In spite of this, some 70% of employees in the UK say that they have experienced poor mental health due to their work, with 57% admitting that they have experienced poor mental health while working for their current employer.
According to Deloitte’s Mental Health and Employers report published in March 2022, for every £1 invested in workplace mental health, employers see an impressive ROI of £5.30.
In addition, data from the 2021/2022 Workplace Wellbeing Index suggests that employees who feel valued and supported are more productive, staying with the business for longer and delivering the best outcomes.
By law, if an individual’s mental health condition is considered a disability, employers have a legal responsibility to make reasonable adjustments to help them carry out their work without being at a disadvantage.
Forward-looking employers are increasingly investing in creating a supportive environment for workers where they feel they can talk openly about any mental health issues they may be experiencing to avoid problems building up.
This has a variety of benefits, including less absence from work due to poor mental health and improved morale in the workplace.
Employers should take proactive steps to create a supportive environment, taking the mental health of their employees just as seriously as their physical well-being.
Businesses must create an environment where workers feel safe and able to talk openly about mental health.
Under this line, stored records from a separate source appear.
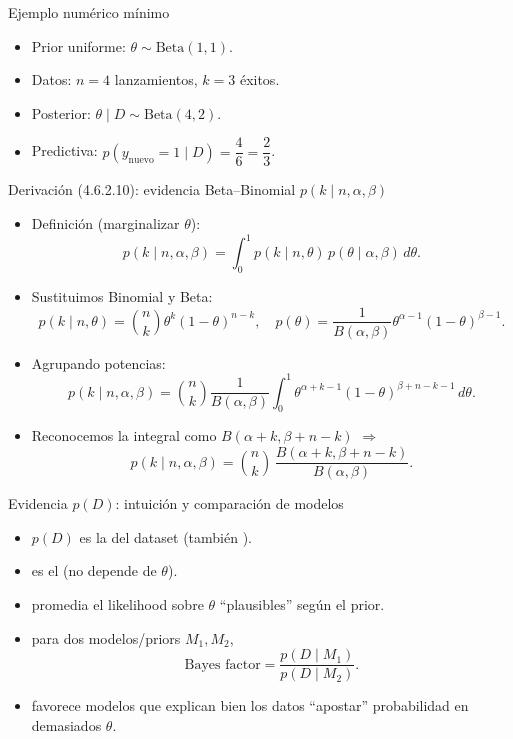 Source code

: \begin{frame}{Ejemplo numérico mínimo}
\begin{itemize}
  \item Prior uniforme: \(\theta\sim \mathrm{Beta}(1,1)\).
  \item Datos: \(n=4\) lanzamientos, \(k=3\) éxitos.
  \item Posterior: \(\theta\mid D\sim \mathrm{Beta}(4,2)\).
  \item Predictiva: \(p(y_{\text{nuevo}}=1\mid D)=\dfrac{4}{6}=\dfrac{2}{3}\).
\end{itemize}
\end{frame}

\begin{frame}{Derivación (4.6.2.10): evidencia Beta--Binomial \(p(k\mid n,\alpha,\beta)\)}
\begin{itemize}
  \item Definición (marginalizar \(\theta\)):
  \[
    p(k\mid n,\alpha,\beta)=\int_0^1 p(k\mid n,\theta)\,p(\theta\mid\alpha,\beta)\,d\theta.
  \]
  \item Sustituimos Binomial y Beta:
  \[
    p(k\mid n,\theta)=\binom{n}{k}\theta^k(1-\theta)^{n-k},
    \quad
    p(\theta)=\frac{1}{B(\alpha,\beta)}\theta^{\alpha-1}(1-\theta)^{\beta-1}.
  \]
  \item Agrupando potencias:
  \[
    p(k\mid n,\alpha,\beta)=\binom{n}{k}\frac{1}{B(\alpha,\beta)}
    \int_0^1 \theta^{\alpha+k-1}(1-\theta)^{\beta+n-k-1}\,d\theta.
  \]
  \item Reconocemos la integral como \(B(\alpha+k,\beta+n-k)\) \(\Rightarrow\)
  \[
    p(k\mid n,\alpha,\beta)=\binom{n}{k}\,\frac{B(\alpha+k,\beta+n-k)}{B(\alpha,\beta)}.
  \]
\end{itemize}
\end{frame}

\begin{frame}{Evidencia \(p(D)\): intuición y comparación de modelos}
\begin{itemize}
  \item {} \(p(D)\) es la  del dataset (también ).
  \item {} es el  (no depende de \(\theta\)).
  \item {} promedia el likelihood sobre \(\theta\) “plausibles” según el prior.
  \item {} para dos modelos/priors \(M_1,M_2\),
  \[
    \text{Bayes factor}=\frac{p(D\mid M_1)}{p(D\mid M_2)}.
  \]
  \item {} favorece modelos que explican bien los datos  “apostar” probabilidad en demasiados \(\theta\).
\end{itemize}
\end{frame}

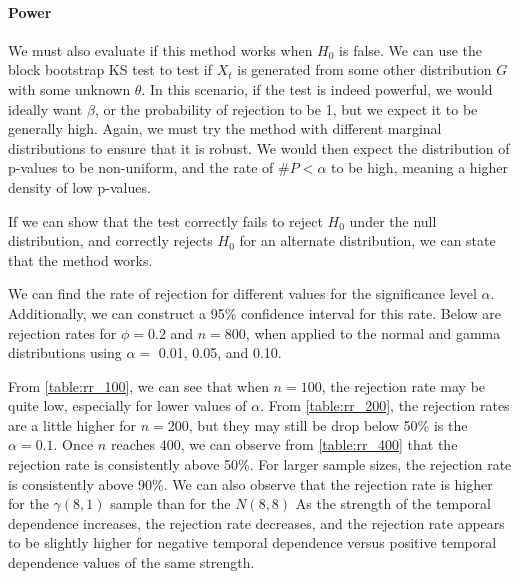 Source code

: \documentclass[12pt, letterpaper]{article}
\begin{document}
\paragraph{Power}
We must also evaluate if this method works when $H_0$ is false. We can use
the block bootstrap KS test to test if $X_t$ is generated from some other 
distribution $G$ with some unknown $\theta$. In this scenario, if the test is 
indeed powerful,
we would ideally want $\beta$, or the probability of rejection to be 1, but we
expect it to be generally high. Again, we must try the method with different
marginal distributions to ensure that it is robust.
We would then expect the distribution of p-values to be non-uniform, and the rate
of $\#P < \alpha$ to be high, meaning a higher density of low p-values.

If we can show that the test correctly fails to reject $H_0$ under the null
distribution, and correctly rejects $H_0$ for an alternate distribution, we can
state that the method works.

We can find the rate of rejection for  different values for the significance 
level $\alpha$. Additionally, we can construct a 95\% confidence interval for 
this rate. Below are rejection rates for $\phi = 0.2$ and $n = 800$, when
applied to the normal and gamma distributions using $\alpha =$ 0.01, 0.05, and 
0.10.



From \ref{table:rr_100}, we can see that when $n = 100$, the rejection rate may 
be quite low, especially for lower values of $\alpha$. From \ref{table:rr_200}, 
the rejection rates are a little higher for $n = 200$, but they may still be 
drop below 50\% is the $\alpha = 0.1$. Once $n$ reaches 400, we can observe 
from \ref{table:rr_400} that the rejection rate
is consistently above 50\%. For larger sample sizes, the rejection rate is 
consistently above 90\%. We can also
observe that the rejection rate is higher for the $\gamma(8, 1)$ sample than for 
the $N(8, 8)$ As the strength of the temporal dependence increases, the 
rejection rate decreases, and the rejection
rate appears to be slightly higher for negative temporal dependence versus 
positive temporal dependence values of the same strength.











\end{document}
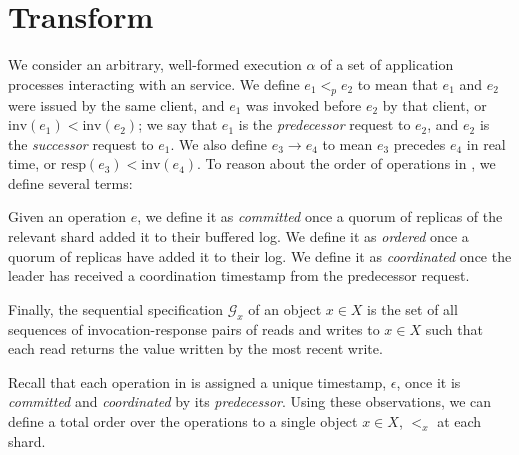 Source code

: \section{Transform}

We consider an arbitrary, well-formed execution $\alpha$ of a set of application processes interacting with an \sys{} service. We define $e_1 <_p e_2$ to mean that $e_1$ and $e_2$ were issued by the same client, and $e_1$ was invoked before $e_2$ by that client, or $\text{inv}(e_1) < \text{inv}(e_2)$; we say that $e_1$ is the \textit{predecessor} request to $e_2$, and $e_2$ is the \textit{successor} request to $e_1$. We also define $e_3 \rightarrow e_4$ to mean $e_3$ precedes $e_4$ in real time, or $\text{resp}(e_3) < \text{inv}(e_4)$. To reason about the order of operations in \sys{}, we define several terms:

Given an operation $e$, we define it as \textit{committed} once a quorum of replicas of the relevant shard added it to their buffered log. We define it as \textit{ordered} once a quorum of replicas have added it to their log. We define it as \textit{coordinated} once the leader has received a coordination timestamp from the predecessor request.

Finally, the sequential specification $\mathcal{G}_x$ of an object $x \in X$ is the set of all sequences of invocation-response pairs of reads and writes to $x \in X$ such that each read returns the value written by the most recent write.

Recall that each operation in \sys{} is assigned a unique timestamp, $\epsilon$, once it is \textit{committed} and \textit{coordinated} by its \textit{predecessor}. Using these observations, we can define a total order over the operations to a single object $x \in X$, $<_x$ at each shard.

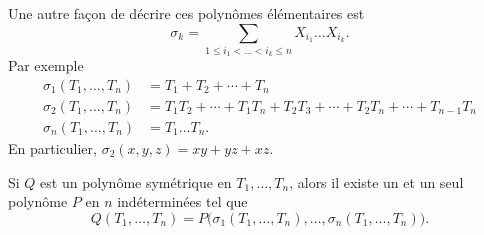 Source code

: Une autre façon de décrire ces polynômes élémentaires est
\begin{equation}
	\sigma_k=\sum_{1\leq i_1<\ldots<i_k\leq n}X_{i_1}\ldots X_{i_k}.
\end{equation}
Par exemple
\begin{subequations}
	\begin{align}
		\sigma_1(T_1,\ldots, T_n) & =T_1+T_2+\cdots +T_n                                            \\
		\sigma_2(T_1,\ldots, T_n) & =T_1T_2+\cdots +T_1T_n+T_2T_3+\cdots +T_2T_n+\cdots +T_{n-1}T_n \\
		\sigma_n(T_1,\ldots, T_n) & =T_1\ldots T_n.
	\end{align}
\end{subequations}
En particulier, \( \sigma_2(x,y,z)=xy+yz+xz\).

\begin{theorem}  \label{TholReBiw}
	Si \( Q\) est un polynôme symétrique en \( T_1,\ldots, T_n\), alors il existe un et un seul polynôme \( P\) en \( n\) indéterminées tel que
	\begin{equation}
		Q(T_1,\ldots, T_n)=P\big( \sigma_1(T_1,\ldots, T_n),\ldots, \sigma_n(T_1,\ldots, T_n) \big).
	\end{equation}
\end{theorem}

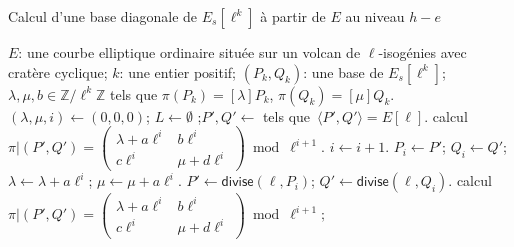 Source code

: \documentclass[10pt,a4paper]{book}
\theoremstyle{plain}
\theoremstyle{definition}
\theoremstyle{definition}
\theoremstyle{definition}
\theoremstyle{definition}
\theoremstyle{definition}
\theoremstyle{remark}
\theoremstyle{remark}
\theoremstyle{definition}
\begin{document}
\begin{algorithm}
\caption{\label{alg:ulti:fro}Calcul d'une base diagonale de $E_s[\ell^k]$ à partir de $E$ au niveau $h-e$}
\begin{algorithmic}[1]
\REQUIRE $E$: une courbe elliptique ordinaire située sur un volcan de $\ell$-isogénies avec cratère cyclique;
$k$: une entier positif;
\ENSURE $(P_k, Q_k )$: une base de $E_s[\ell^k]$;
$\lambda, \mu, b \in \mathbb{Z}/\ell^k \mathbb{Z}$
tels que $\pi(P_k)= [\lambda] P_k$, $ \pi(Q_k)= [\mu] Q_k$.
\STATE$(\lambda, \mu, i) \leftarrow (0,0,0)$; $L \leftarrow \emptyset $ ;$P', Q' \leftarrow $ tels que~$\langle P',Q' \rangle =  E[\ell]$. %
\STATE calcul $\pi|(P',Q')=\left( \begin{smallmatrix}
\lambda + a\ell^{i} & b\ell^{i}\\
c\ell^{i} & \mu + d\ell^{i} \end{smallmatrix} \right) \bmod {\ell^{i+1}}.$
 \label{alg:ult:scalaire:debut} %
\STATE $i \leftarrow i+1$. %
\STATE $P_i \leftarrow P'$; $Q_i \leftarrow Q'$; $\lambda \leftarrow \lambda+a \ell^i$; $\mu \leftarrow \mu +a \ell^i$.
\STATE\label{alg:ult:identical:divide}
  $P' \leftarrow \mathsf{divise}(\ell, P_{i})$; $Q' \leftarrow \mathsf{divise} (\ell, Q_{i})$.
\STATE calcul $\pi|(P',Q')=\left( \begin{smallmatrix}
\lambda + a\ell^{i} & b\ell^{i}\\
c\ell^{i} & \mu + d\ell^{i} \end{smallmatrix} \right) \bmod {\ell^{i+1}}; $%
\ENDWHILE \label{alg:ult:scalaire:fin}

\end{algorithmic}
\end{algorithm}
\end{document}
T
o this end, employers can implement a variety of measures, chief among them ensuring that employees have regular meetings with managers to discuss any problems they may be experiencing.
Employers should also actively encourage positive mental health, for example, by arranging mental health workshops and training and appointing mental health champions that staff can talk to.
In terms of creating a supportive workplace environment, management, and business leaders should ensure they are available and approachable, presenting opportunities for team members to discuss any problems they may be having.
Management styles should cater to the individual needs of staff members, for example asking staff members who are working remotely whether they would rather connect via video meeting, email, or phone.
A manager may be apprehensive about approaching someone they suspect has a mental health problem.
However, in such circumstances, it is important to arrange a conversation as soon as possible.
The manager should ensure that any conversation is held in private, approaching the conversation in a positive way and demonstrating flexibility in terms of where and how the conversation is staged.